Ruiqin Zhong; Zheng-Hua Ye

doi:10.4161/15592324.2014.989746

. 2015 Mar 9;10(2):e989746. doi: 10.4161/15592324.2014.989746

The Arabidopsis NAC transcription factor NST2 functions together with SND1 and NST1 to regulate secondary wall biosynthesis in fibers of inflorescence stems

Ruiqin Zhong ¹, Zheng-Hua Ye ^1,^*

PMCID: PMC4622706 PMID: 25751728

Abstract

Transcriptional regulation of secondary wall biosynthesis in Arabidopsis thaliana has been shown to be mediated by a group of secondary wall NAC master switches, including NST1, NST2, SND1 and VND1 to VND7. It has been shown that VND1 to VND7 regulate secondary wall biosynthesis in vessels, NST1 and NST2 function redundantly in anther endothecium, and SND1 and NST1 are required for secondary wall thickening in fibers of stems. However, it is unknown whether NST2 is involved in regulating secondary wall biosynthesis in fibers of stems. In this report, we demonstrated that similar to SND1, NST2 together with NST1 were highly expressed in interfascicular fibers and xylary fibers but not in vessels of stems. Although simultaneous mutations of SND1 and NST1 have been shown to result in a significant impairment of secondary wall thickening in fibers, a small amount of secondary walls was deposited in fibers during the late stage of stem development. In contrast, simultaneous mutations of SND1, NST1 and NST2 led to a complete loss of secondary wall thickening in fibers. These results demonstrate that NST2 together with SND1 and NST1 regulate secondary wall biosynthesis in fibers of stems.

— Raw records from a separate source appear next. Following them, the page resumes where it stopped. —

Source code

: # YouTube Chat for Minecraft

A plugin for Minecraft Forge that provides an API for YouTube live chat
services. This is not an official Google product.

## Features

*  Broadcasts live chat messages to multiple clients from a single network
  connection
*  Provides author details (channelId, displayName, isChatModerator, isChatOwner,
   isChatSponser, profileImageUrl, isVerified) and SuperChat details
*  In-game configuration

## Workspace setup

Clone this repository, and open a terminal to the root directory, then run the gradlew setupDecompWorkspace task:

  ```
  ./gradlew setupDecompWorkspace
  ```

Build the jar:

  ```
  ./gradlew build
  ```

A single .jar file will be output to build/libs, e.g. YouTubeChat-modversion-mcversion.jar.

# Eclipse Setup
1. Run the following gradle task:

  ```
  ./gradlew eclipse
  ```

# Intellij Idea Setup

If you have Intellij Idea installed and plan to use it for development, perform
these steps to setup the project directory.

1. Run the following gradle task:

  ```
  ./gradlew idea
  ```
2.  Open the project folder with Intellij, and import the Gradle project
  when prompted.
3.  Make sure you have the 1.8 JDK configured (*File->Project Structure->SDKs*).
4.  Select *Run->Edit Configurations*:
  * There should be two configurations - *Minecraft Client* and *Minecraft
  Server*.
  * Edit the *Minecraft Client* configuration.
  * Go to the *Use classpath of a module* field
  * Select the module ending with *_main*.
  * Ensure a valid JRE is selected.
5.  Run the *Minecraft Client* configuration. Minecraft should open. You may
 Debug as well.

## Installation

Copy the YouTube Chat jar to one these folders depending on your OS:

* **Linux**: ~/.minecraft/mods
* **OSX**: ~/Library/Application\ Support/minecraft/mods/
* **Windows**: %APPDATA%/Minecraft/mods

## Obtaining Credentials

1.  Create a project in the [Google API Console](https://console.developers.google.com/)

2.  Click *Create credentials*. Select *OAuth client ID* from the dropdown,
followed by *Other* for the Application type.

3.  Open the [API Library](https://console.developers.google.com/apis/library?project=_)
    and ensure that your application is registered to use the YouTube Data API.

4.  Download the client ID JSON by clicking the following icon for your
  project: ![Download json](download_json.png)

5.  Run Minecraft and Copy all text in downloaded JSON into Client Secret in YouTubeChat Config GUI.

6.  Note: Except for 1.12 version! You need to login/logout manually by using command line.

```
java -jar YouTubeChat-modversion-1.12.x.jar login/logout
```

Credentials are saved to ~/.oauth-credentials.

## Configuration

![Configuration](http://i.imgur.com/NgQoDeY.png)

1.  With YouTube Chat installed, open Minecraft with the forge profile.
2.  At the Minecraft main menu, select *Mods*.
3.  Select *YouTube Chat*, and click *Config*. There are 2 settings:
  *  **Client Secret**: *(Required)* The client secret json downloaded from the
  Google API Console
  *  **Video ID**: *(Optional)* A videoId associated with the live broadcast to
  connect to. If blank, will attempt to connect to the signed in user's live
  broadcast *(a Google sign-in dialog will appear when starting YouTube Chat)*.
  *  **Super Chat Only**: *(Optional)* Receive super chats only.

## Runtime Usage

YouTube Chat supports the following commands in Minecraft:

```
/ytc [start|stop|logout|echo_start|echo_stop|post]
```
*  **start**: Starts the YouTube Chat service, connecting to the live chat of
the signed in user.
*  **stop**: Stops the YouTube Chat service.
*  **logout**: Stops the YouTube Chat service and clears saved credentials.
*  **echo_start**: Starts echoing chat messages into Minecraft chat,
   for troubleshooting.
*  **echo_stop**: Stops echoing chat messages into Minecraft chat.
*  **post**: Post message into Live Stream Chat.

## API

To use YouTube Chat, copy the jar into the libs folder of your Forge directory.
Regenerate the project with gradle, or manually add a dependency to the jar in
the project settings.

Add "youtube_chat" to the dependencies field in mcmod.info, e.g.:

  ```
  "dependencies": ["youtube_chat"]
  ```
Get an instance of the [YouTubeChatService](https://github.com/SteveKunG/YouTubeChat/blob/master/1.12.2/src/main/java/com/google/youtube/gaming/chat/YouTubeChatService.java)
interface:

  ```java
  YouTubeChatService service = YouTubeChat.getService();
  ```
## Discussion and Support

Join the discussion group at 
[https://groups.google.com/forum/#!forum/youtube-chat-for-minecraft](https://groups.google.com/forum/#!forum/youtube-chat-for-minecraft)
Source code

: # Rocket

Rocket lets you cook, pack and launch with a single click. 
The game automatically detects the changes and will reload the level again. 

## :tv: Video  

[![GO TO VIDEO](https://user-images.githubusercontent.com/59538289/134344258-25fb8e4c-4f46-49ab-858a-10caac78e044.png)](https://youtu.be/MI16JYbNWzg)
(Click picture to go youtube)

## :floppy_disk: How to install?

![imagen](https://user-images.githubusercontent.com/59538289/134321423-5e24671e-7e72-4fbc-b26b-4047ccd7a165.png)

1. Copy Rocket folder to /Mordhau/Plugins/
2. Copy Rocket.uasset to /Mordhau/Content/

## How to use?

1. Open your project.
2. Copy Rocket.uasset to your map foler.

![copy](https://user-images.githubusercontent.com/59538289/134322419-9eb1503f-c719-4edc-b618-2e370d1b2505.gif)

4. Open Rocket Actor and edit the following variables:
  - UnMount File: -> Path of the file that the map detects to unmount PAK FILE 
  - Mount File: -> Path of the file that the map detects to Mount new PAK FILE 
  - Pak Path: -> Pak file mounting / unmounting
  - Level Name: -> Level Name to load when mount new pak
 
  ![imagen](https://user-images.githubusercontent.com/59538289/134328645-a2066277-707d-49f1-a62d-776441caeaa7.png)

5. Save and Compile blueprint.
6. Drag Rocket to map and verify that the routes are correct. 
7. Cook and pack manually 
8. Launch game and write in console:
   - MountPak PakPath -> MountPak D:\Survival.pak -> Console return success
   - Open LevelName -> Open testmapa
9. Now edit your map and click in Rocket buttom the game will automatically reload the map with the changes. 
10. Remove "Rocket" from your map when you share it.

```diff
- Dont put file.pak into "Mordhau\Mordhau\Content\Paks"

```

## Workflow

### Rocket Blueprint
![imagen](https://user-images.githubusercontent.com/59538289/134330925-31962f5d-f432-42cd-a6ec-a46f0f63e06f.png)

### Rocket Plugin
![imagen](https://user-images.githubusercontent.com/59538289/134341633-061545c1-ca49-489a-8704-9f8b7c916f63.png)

Keywords: Arabidopsis, NAC, NST2, secondary wall, SWN, transcriptional regulation

Introduction

Secondary walls are mainly deposited in tracheary elements and fibers of vascular plants, and they constitute the bulk of plant lignocellulosic biomass targeted for biofuel production.¹ Understanding how secondary walls are constructed will provide knowledge foundation for genetic modification of plant biomass tailored for biofuel production. Secondary walls in dicot species are mainly composed of cellulose, xylan and lignin, and their biosynthesis requires coordinate expression of the biosynthetic genes of these secondary wall components. Molecular and genetic analyses have revealed that the coordinate activation of secondary wall biosynthetic genes is mediated by a transcriptional network.² In this network, the top-level master switches, secondary wall NACs (SWNs), act together with the second-level MYB master switches to turn on the expression of downstream transcription factors and secondary wall biosynthetic genes. SWNs and secondary wall MYB master switches have been functionally characterized in a number of vascular plants and available evidence indicates that their roles in regulating secondary wall biosynthesis are evolutionarily conserved.^2-8

In Arabidopsis thaliana, 10 SWNs, including NST1, NST2, SND1 (also called NST3) and VND1 to VND7, have been shown to regulate secondary wall biosynthesis in various secondary wall-forming cell types. VND1 to VND7 are vessel-specific SWNs and their dominant repression causes a loss of secondary wall thickening in vessels.^9,10 NST1 and NST2 regulate secondary wall thickening in anther endothecium as their simultaneous mutations lead to a loss of secondary wall thickening in anther endothecium and an anther dehiscence defect.¹¹ SND1 and NST1 have been shown to control secondary wall thickening in interfascicular fibers and xylary fibers of stems^12-14 and in the valve endocarp layer and vascular bundles of siliques.¹⁵ It is currently unknown whether NST2 plays any role in regulating secondary wall biosynthesis in fibers of stems.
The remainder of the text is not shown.